Property Modulation with Chemical Transformations

OVERVIEW

• Reveals chemical transformations that are mechanically plausible but currently unknown
• Furthers the research and implementation of new methods for chemical synthesis reactions

BACKGROUND

Chemical building blocks, or platform chemicals, form the base for more complex products through transformation such as the creation of polymers from monomers. The generation of novel chemicals or novel chemical synthesis reactions is crucial to developing new pharmaceutical or industrial products. The modulation of molecular properties with chemical synthesis is most often achieved by using multiple building blocks, which can be coupled to a core molecule using popular chemical transformations. Two commonly utilized methodologies for chemical transformations are amide coupling and Suzuki coupling, the latter of which is a palladium-catalyzed cross-coupling used in organic synthesis. Still, many more theoretical coupling possibilities may exist for particular building blocks, and one may envision an approach that utilizes the same building blocks with a variety of different transformations rather than seeking out different building blocks.
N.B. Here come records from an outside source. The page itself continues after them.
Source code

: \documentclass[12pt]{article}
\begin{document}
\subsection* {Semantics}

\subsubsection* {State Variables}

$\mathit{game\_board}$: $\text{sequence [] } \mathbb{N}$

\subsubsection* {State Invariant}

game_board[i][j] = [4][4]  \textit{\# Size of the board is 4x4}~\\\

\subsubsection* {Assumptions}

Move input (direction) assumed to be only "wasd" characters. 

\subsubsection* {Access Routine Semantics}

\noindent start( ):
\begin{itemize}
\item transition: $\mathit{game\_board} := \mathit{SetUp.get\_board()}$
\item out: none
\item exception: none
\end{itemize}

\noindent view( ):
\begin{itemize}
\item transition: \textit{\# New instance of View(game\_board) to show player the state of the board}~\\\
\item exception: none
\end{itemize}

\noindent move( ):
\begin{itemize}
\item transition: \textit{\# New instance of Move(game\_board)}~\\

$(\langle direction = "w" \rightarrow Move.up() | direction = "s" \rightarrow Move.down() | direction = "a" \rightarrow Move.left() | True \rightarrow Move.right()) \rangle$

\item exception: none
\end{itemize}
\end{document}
A need exists to explore these alternative transformations in an effort to develop a wider variety of new methods for chemical synthesis.

INNOVATION

Researchers at the University of Michigan have invented a method called “reaction cartography” which identifies all of the possible combinations that could theoretically arise from the linking of two chemical building blocks. This approach defines hundreds of ways that building blocks may be linked, revealing transformations that are currently unknown but mechanically plausible. The inventors aim to merge traditional chemical synthesis reactions with high throughput techniques and data science to accelerate the discovery of novel chemical transformations. The generation of novel chemicals or uncovering new reaction schemes for chemical synthesis is an essential step to developing new pharmaceutical or industrial products. For instance, whereas an amine and carboxylic acid are typically coupled via an amide coupling, and this sole transformation makes up nearly one third of all reactions used to invent pharmaceuticals, the inventors have identified hundreds of other novel ways to couple the same amine and carboxylic acid building blocks. The acceleration of the discovery of novel chemical transformations will not only improve the basic science of understanding chemical synthesis reactions but may also be of great interest for a wide variety of commercial applications, including the development of novel pharmaceuticals, fuels, paints, industrial materials, plastics, agrochemicals, fragrances, or healthcare products.